> [What is required]
Please retype all of the entries that follow, leaving the images out.
=== Section Start ===
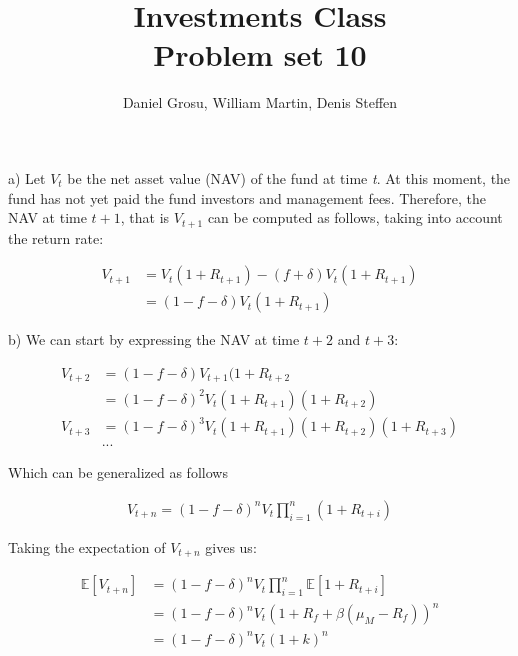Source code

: \documentclass[10pt]{article}
\newenvironment{exercise}[2][Exercise]{\begin{trivlist}
  \item[\hskip \labelsep {\bfseries #1}\hskip \labelsep {\bfseries #2.}]}{\end{trivlist}}
\begin{document}
  \pagecolor{solar}
	
  \renewcommand{\qedsymbol}{\smiley}
	\title{Investments Class \\ Problem set 10}
	\author{Daniel Grosu, William Martin, Denis Steffen}
		
\maketitle

\begin{exercise}{1. Fund performance and fees}
\end{exercise}

\newpage

\begin{exercise}{2. Closed-end funds}
\end{exercise}

a) Let $V_t$ be the net asset value (NAV) of the fund at time \textit{t}. At this moment, the fund has not yet paid the fund investors and management fees. Therefore, the NAV at time $t+1$, that is $V_{t+1}$ can be computed as follows, taking into account the return rate:

\begin{align*}
	V_{t+1} &= V_t(1 + R_{t+1}) - (f + \delta)V_t(1 + R_{t+1})\\
	&= (1 - f - \delta)V_t(1 + R_{t+1})
\end{align*}

b) We can start by expressing the NAV at time $t+2$ and $t+3$:

\begin{align*}
	V_{t+2} &= (1-f-\delta)V_{t+1}(1 + R_{t+2}\\
	&= (1-f-\delta)^2V_t(1 + R_{t+1})(1 + R_{t+2})\\
	V_{t+3} &= (1-f-\delta)^3 V_t (1+R_{t+1})(1+R_{t+2})(1+R_{t+3})\\
	&...
\end{align*}

Which can be generalized as follows

\begin{align*}
	V_{t+n} = (1-f-\delta)^n V_t \prod^n_{i=1}(1 + R_{t+i})
\end{align*}

Taking the expectation of $V_{t+n}$ gives us:

\begin{align*}
	\mathbb{E}[V_{t+n}] &= (1 - f - \delta)^n V_t \prod^n_{i=1} \mathbb{E}[1 + R_{t+i}]\\
	&= (1 - f - \delta)^n V_t \left(1 + R_f +\beta (\mu_M - R_f)\right)^n\\
	&= (1 - f - \delta)^n V_t (1 + k)^n
\end{align*}
\end{document}
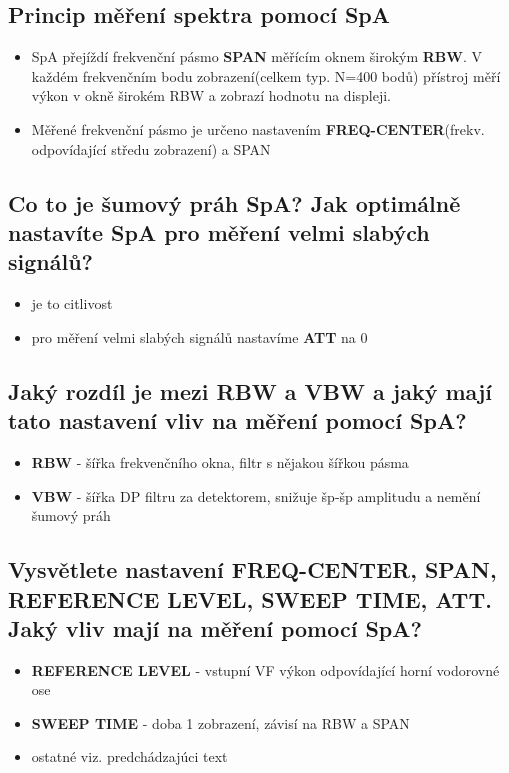 \documentclass[a4paper]{article}
\begin{document}
\subsection{\textbf{Princip měření spektra pomocí SpA}}
\begin{itemize}
	\item SpA přejíždí frekvenční pásmo \textbf{SPAN} měřícím oknem širokým \textbf{RBW}. V každém frekvenčním bodu zobrazení(celkem typ. N=400 bodů) přístroj měří výkon v okně širokém RBW a zobrazí hodnotu na displeji.
	\item Měřené frekvenční pásmo je určeno nastavením \textbf{FREQ-CENTER}(frekv. odpovídající středu zobrazení) a SPAN 
\end{itemize}
\subsection{\textbf{Co to je šumový práh SpA? Jak optimálně nastavíte SpA pro měření velmi slabých signálů?}}
\begin{itemize}
	\item je to citlivost
	\item pro měření velmi slabých signálů nastavíme \textbf{ATT} na 0
\end{itemize}
\subsection{\textbf{Jaký rozdíl je mezi RBW a VBW a jaký mají tato nastavení vliv na měření pomocí SpA?}}
\begin{itemize}
	\item \textbf{RBW} - šířka frekvenčního okna, filtr s nějakou šířkou pásma
	\item \textbf{VBW} - šířka DP filtru za detektorem, snižuje šp-šp amplitudu a nemění šumový práh
\end{itemize}
\subsection{\textbf{Vysvětlete nastavení FREQ-CENTER, SPAN, REFERENCE LEVEL, SWEEP TIME, ATT. Jaký vliv mají na měření pomocí SpA?}}
\begin{itemize}
	\item \textbf{REFERENCE LEVEL} - vstupní VF výkon odpovídající horní vodorovné ose
	\item \textbf{SWEEP TIME} - doba 1 zobrazení, závisí na RBW a SPAN
	\item ostatné viz. predchádzajúci text
\end{itemize}
\end{document}
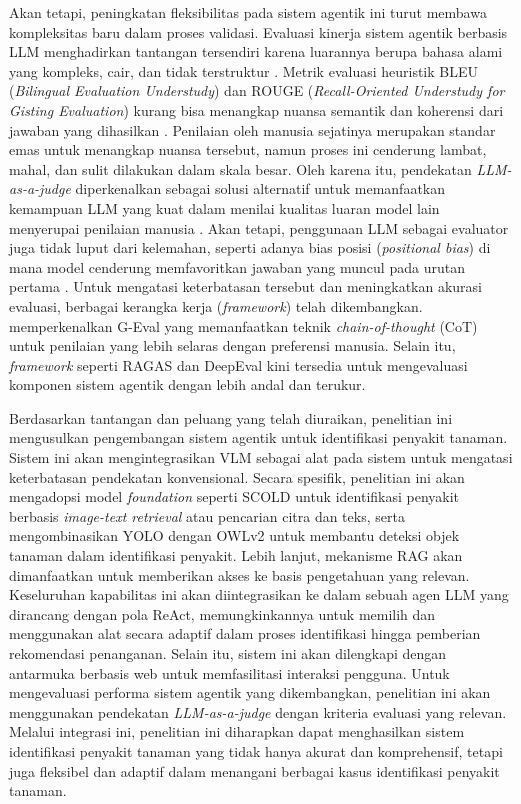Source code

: Akan tetapi, peningkatan fleksibilitas pada sistem agentik ini turut membawa kompleksitas baru dalam proses validasi. Evaluasi kinerja sistem agentik berbasis LLM menghadirkan tantangan tersendiri karena luarannya berupa bahasa alami yang kompleks, cair, dan tidak terstruktur \parencite{liuGEvalNLGEvaluation2023}. Metrik evaluasi heuristik BLEU (\textit{Bilingual Evaluation Understudy}) dan ROUGE (\textit{Recall-Oriented Understudy for Gisting Evaluation}) kurang bisa menangkap nuansa semantik dan koherensi dari jawaban yang dihasilkan \parencite{saiSurveyEvaluationMetrics2022}. Penilaian oleh manusia sejatinya merupakan standar emas untuk menangkap nuansa tersebut, namun proses ini cenderung lambat, mahal, dan sulit dilakukan dalam skala besar. Oleh karena itu, pendekatan \textit{LLM-as-a-judge} diperkenalkan sebagai solusi alternatif untuk memanfaatkan kemampuan LLM yang kuat dalam menilai kualitas luaran model lain menyerupai penilaian manusia \parencite{liGenerationJudgmentOpportunities2025}. Akan tetapi, penggunaan LLM sebagai evaluator juga tidak luput dari kelemahan, seperti adanya bias posisi (\textit{positional bias}) di mana model cenderung memfavoritkan jawaban yang muncul pada urutan pertama \parencite{wangLargeLanguageModels2024}. Untuk mengatasi keterbatasan tersebut dan meningkatkan akurasi evaluasi, berbagai kerangka kerja (\textit{framework}) telah dikembangkan. \textcite{liuGEvalNLGEvaluation2023} memperkenalkan G-Eval yang memanfaatkan teknik \textit{chain-of-thought} (CoT) untuk penilaian yang lebih selaras dengan preferensi manusia. Selain itu, \textit{framework} seperti RAGAS \parencite{esRagasAutomatedEvaluation2025} dan DeepEval \parencite{confidentaiDeepEval2025} kini tersedia untuk mengevaluasi komponen sistem agentik dengan lebih andal dan terukur.

Berdasarkan tantangan dan peluang yang telah diuraikan, penelitian ini mengusulkan pengembangan sistem agentik untuk identifikasi penyakit tanaman. Sistem ini akan mengintegrasikan VLM sebagai alat pada sistem untuk mengatasi keterbatasan pendekatan konvensional. Secara spesifik, penelitian ini akan mengadopsi model \textit{foundation} seperti SCOLD untuk identifikasi penyakit berbasis \textit{image-text retrieval} atau pencarian citra dan teks, serta mengombinasikan YOLO dengan OWLv2 untuk membantu deteksi objek tanaman dalam identifikasi penyakit. Lebih lanjut, mekanisme RAG akan dimanfaatkan untuk memberikan akses ke basis pengetahuan yang relevan. Keseluruhan kapabilitas ini akan diintegrasikan ke dalam sebuah agen LLM yang dirancang dengan pola ReAct, memungkinkannya untuk memilih dan menggunakan alat secara adaptif dalam proses identifikasi hingga pemberian rekomendasi penanganan. Selain itu, sistem ini akan dilengkapi dengan antarmuka berbasis web untuk memfasilitasi interaksi pengguna. Untuk mengevaluasi performa sistem agentik yang dikembangkan, penelitian ini akan menggunakan pendekatan \textit{LLM-as-a-judge} dengan kriteria evaluasi yang relevan. Melalui integrasi ini, penelitian ini diharapkan dapat menghasilkan sistem identifikasi penyakit tanaman yang tidak hanya akurat dan komprehensif, tetapi juga fleksibel dan adaptif dalam menangani berbagai kasus identifikasi penyakit tanaman.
=== Section End ===
> [Output for this exercise]
Source code

: \documentclass[10pt]{article}
\newenvironment{exercise}[2][Exercise]{\begin{trivlist}
  \item[\hskip \labelsep {\bfseries #1}\hskip \labelsep {\bfseries #2.}]}{\end{trivlist}}
\begin{document}
  \pagecolor{solar}
	
  \renewcommand{\qedsymbol}{\smiley}
	\title{Investments Class \\ Problem set 10}
	\author{Daniel Grosu, William Martin, Denis Steffen}
		
\maketitle

\begin{exercise}{1. Fund performance and fees}
\end{exercise}

\newpage

\begin{exercise}{2. Closed-end funds}
\end{exercise}

a) Let $V_t$ be the net asset value (NAV) of the fund at time \textit{t}. At this moment, the fund has not yet paid the fund investors and management fees. Therefore, the NAV at time $t+1$, that is $V_{t+1}$ can be computed as follows, taking into account the return rate:

\begin{align*}
	V_{t+1} &= V_t(1 + R_{t+1}) - (f + \delta)V_t(1 + R_{t+1})\\
	&= (1 - f - \delta)V_t(1 + R_{t+1})
\end{align*}

b) We can start by expressing the NAV at time $t+2$ and $t+3$:

\begin{align*}
	V_{t+2} &= (1-f-\delta)V_{t+1}(1 + R_{t+2}\\
	&= (1-f-\delta)^2V_t(1 + R_{t+1})(1 + R_{t+2})\\
	V_{t+3} &= (1-f-\delta)^3 V_t (1+R_{t+1})(1+R_{t+2})(1+R_{t+3})\\
	&...
\end{align*}

Which can be generalized as follows

\begin{align*}
	V_{t+n} = (1-f-\delta)^n V_t \prod^n_{i=1}(1 + R_{t+i})
\end{align*}

Taking the expectation of $V_{t+n}$ gives us:

\begin{align*}
	\mathbb{E}[V_{t+n}] &= (1 - f - \delta)^n V_t \prod^n_{i=1} \mathbb{E}[1 + R_{t+i}]\\
	&= (1 - f - \delta)^n V_t \left(1 + R_f +\beta (\mu_M - R_f)\right)^n\\
	&= (1 - f - \delta)^n V_t (1 + k)^n
\end{align*}
\end{document}
 \documentclass[a4paper]{article}
\begin{document}
\subsection{\textbf{Princip měření spektra pomocí SpA}}
\begin{itemize}
	\item SpA přejíždí frekvenční pásmo \textbf{SPAN} měřícím oknem širokým \textbf{RBW}. V každém frekvenčním bodu zobrazení(celkem typ. N=400 bodů) přístroj měří výkon v okně širokém RBW a zobrazí hodnotu na displeji.
	\item Měřené frekvenční pásmo je určeno nastavením \textbf{FREQ-CENTER}(frekv. odpovídající středu zobrazení) a SPAN 
\end{itemize}
\subsection{\textbf{Co to je šumový práh SpA? Jak optimálně nastavíte SpA pro měření velmi slabých signálů?}}
\begin{itemize}
	\item je to citlivost
	\item pro měření velmi slabých signálů nastavíme \textbf{ATT} na 0
\end{itemize}
\subsection{\textbf{Jaký rozdíl je mezi RBW a VBW a jaký mají tato nastavení vliv na měření pomocí SpA?}}
\begin{itemize}
	\item \textbf{RBW} - šířka frekvenčního okna, filtr s nějakou šířkou pásma
	\item \textbf{VBW} - šířka DP filtru za detektorem, snižuje šp-šp amplitudu a nemění šumový práh
\end{itemize}
\subsection{\textbf{Vysvětlete nastavení FREQ-CENTER, SPAN, REFERENCE LEVEL, SWEEP TIME, ATT. Jaký vliv mají na měření pomocí SpA?}}
\begin{itemize}
	\item \textbf{REFERENCE LEVEL} - vstupní VF výkon odpovídající horní vodorovné ose
	\item \textbf{SWEEP TIME} - doba 1 zobrazení, závisí na RBW a SPAN
	\item ostatné viz. predchádzajúci text
\end{itemize}
\end{document}
Source code

: Akan tetapi, peningkatan fleksibilitas pada sistem agentik ini turut membawa kompleksitas baru dalam proses validasi. Evaluasi kinerja sistem agentik berbasis LLM menghadirkan tantangan tersendiri karena luarannya berupa bahasa alami yang kompleks, cair, dan tidak terstruktur \parencite{liuGEvalNLGEvaluation2023}. Metrik evaluasi heuristik BLEU (\textit{Bilingual Evaluation Understudy}) dan ROUGE (\textit{Recall-Oriented Understudy for Gisting Evaluation}) kurang bisa menangkap nuansa semantik dan koherensi dari jawaban yang dihasilkan \parencite{saiSurveyEvaluationMetrics2022}. Penilaian oleh manusia sejatinya merupakan standar emas untuk menangkap nuansa tersebut, namun proses ini cenderung lambat, mahal, dan sulit dilakukan dalam skala besar. Oleh karena itu, pendekatan \textit{LLM-as-a-judge} diperkenalkan sebagai solusi alternatif untuk memanfaatkan kemampuan LLM yang kuat dalam menilai kualitas luaran model lain menyerupai penilaian manusia \parencite{liGenerationJudgmentOpportunities2025}. Akan tetapi, penggunaan LLM sebagai evaluator juga tidak luput dari kelemahan, seperti adanya bias posisi (\textit{positional bias}) di mana model cenderung memfavoritkan jawaban yang muncul pada urutan pertama \parencite{wangLargeLanguageModels2024}. Untuk mengatasi keterbatasan tersebut dan meningkatkan akurasi evaluasi, berbagai kerangka kerja (\textit{framework}) telah dikembangkan. \textcite{liuGEvalNLGEvaluation2023} memperkenalkan G-Eval yang memanfaatkan teknik \textit{chain-of-thought} (CoT) untuk penilaian yang lebih selaras dengan preferensi manusia. Selain itu, \textit{framework} seperti RAGAS \parencite{esRagasAutomatedEvaluation2025} dan DeepEval \parencite{confidentaiDeepEval2025} kini tersedia untuk mengevaluasi komponen sistem agentik dengan lebih andal dan terukur.

Berdasarkan tantangan dan peluang yang telah diuraikan, penelitian ini mengusulkan pengembangan sistem agentik untuk identifikasi penyakit tanaman. Sistem ini akan mengintegrasikan VLM sebagai alat pada sistem untuk mengatasi keterbatasan pendekatan konvensional. Secara spesifik, penelitian ini akan mengadopsi model \textit{foundation} seperti SCOLD untuk identifikasi penyakit berbasis \textit{image-text retrieval} atau pencarian citra dan teks, serta mengombinasikan YOLO dengan OWLv2 untuk membantu deteksi objek tanaman dalam identifikasi penyakit. Lebih lanjut, mekanisme RAG akan dimanfaatkan untuk memberikan akses ke basis pengetahuan yang relevan. Keseluruhan kapabilitas ini akan diintegrasikan ke dalam sebuah agen LLM yang dirancang dengan pola ReAct, memungkinkannya untuk memilih dan menggunakan alat secara adaptif dalam proses identifikasi hingga pemberian rekomendasi penanganan. Selain itu, sistem ini akan dilengkapi dengan antarmuka berbasis web untuk memfasilitasi interaksi pengguna. Untuk mengevaluasi performa sistem agentik yang dikembangkan, penelitian ini akan menggunakan pendekatan \textit{LLM-as-a-judge} dengan kriteria evaluasi yang relevan. Melalui integrasi ini, penelitian ini diharapkan dapat menghasilkan sistem identifikasi penyakit tanaman yang tidak hanya akurat dan komprehensif, tetapi juga fleksibel dan adaptif dalam menangani berbagai kasus identifikasi penyakit tanaman.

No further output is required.